Every entry below should be transcribed exactly; pictures stay out of the copy.

Entries taken from a collection
.....

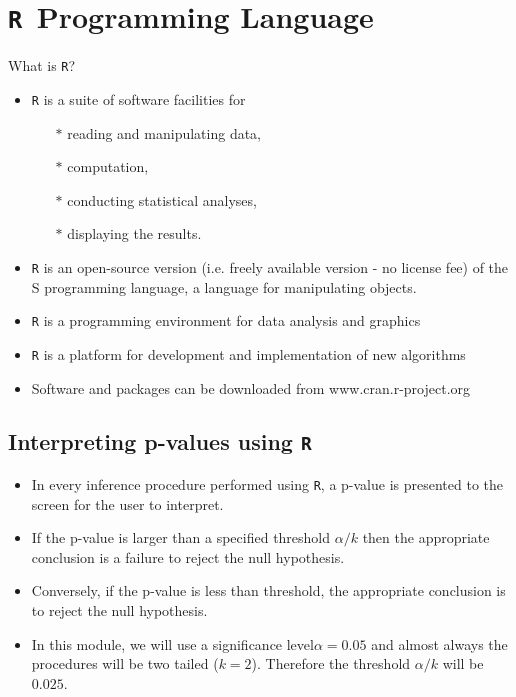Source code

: \documentclass[a4paper,12pt]{article}
\begin{document}
\section*{\texttt{R }Programming Language}
	What is \texttt{R}?
	
	\begin{itemize}
		\item \texttt{R} is a suite of software facilities for
		\begin{itemize}
			\item[$\ast$] reading and manipulating data,
			\item[$\ast$] computation,
			\item[$\ast$] conducting statistical analyses,
			\item[$\ast$] displaying the results.
		\end{itemize}
		\item \texttt{R} is an open-source version (i.e. freely available version - no license
		fee) of the S programming language, a language for
		manipulating objects.
		
		\item \texttt{R} is a programming environment for data analysis and graphics
		\item \texttt{R} is a platform for development and implementation of new
		algorithms
		\item Software and packages can be downloaded from
		www.cran.r-project.org
	\end{itemize}
	
	
\subsection*{Interpreting p-values using \texttt{R}}
	\begin{itemize}
		\item In every inference procedure performed using \texttt{R}, a p-value is presented to the screen for the user to interpret.
		
		\item If the p-value is larger than a specified threshold $\alpha/k$ then the appropriate conclusion is a
		failure to reject the null hypothesis.
		
		\item Conversely, if the p-value is less than threshold, the appropriate conclusion is to reject the null hypothesis.
		
		\item In this module, we will use a significance level$\alpha=0.05$ and almost always the procedures will be two tailed ($k=2$). Therefore the threshold $\alpha/k$ will be $0.025$.
	\end{itemize}
\end{document}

.....

> Result:
Source code

: \documentclass[a4paper,12pt]{article}
\begin{document}
\section*{\texttt{R }Programming Language}
	What is \texttt{R}?
	
	\begin{itemize}
		\item \texttt{R} is a suite of software facilities for
		\begin{itemize}
			\item[$\ast$] reading and manipulating data,
			\item[$\ast$] computation,
			\item[$\ast$] conducting statistical analyses,
			\item[$\ast$] displaying the results.
		\end{itemize}
		\item \texttt{R} is an open-source version (i.e. freely available version - no license
		fee) of the S programming language, a language for
		manipulating objects.
		
		\item \texttt{R} is a programming environment for data analysis and graphics
		\item \texttt{R} is a platform for development and implementation of new
		algorithms
		\item Software and packages can be downloaded from
		www.cran.r-project.org
	\end{itemize}
	
	
\subsection*{Interpreting p-values using \texttt{R}}
	\begin{itemize}
		\item In every inference procedure performed using \texttt{R}, a p-value is presented to the screen for the user to interpret.
		
		\item If the p-value is larger than a specified threshold $\alpha/k$ then the appropriate conclusion is a
		failure to reject the null hypothesis.
		
		\item Conversely, if the p-value is less than threshold, the appropriate conclusion is to reject the null hypothesis.
		
		\item In this module, we will use a significance level$\alpha=0.05$ and almost always the procedures will be two tailed ($k=2$). Therefore the threshold $\alpha/k$ will be $0.025$.
	\end{itemize}
\end{document}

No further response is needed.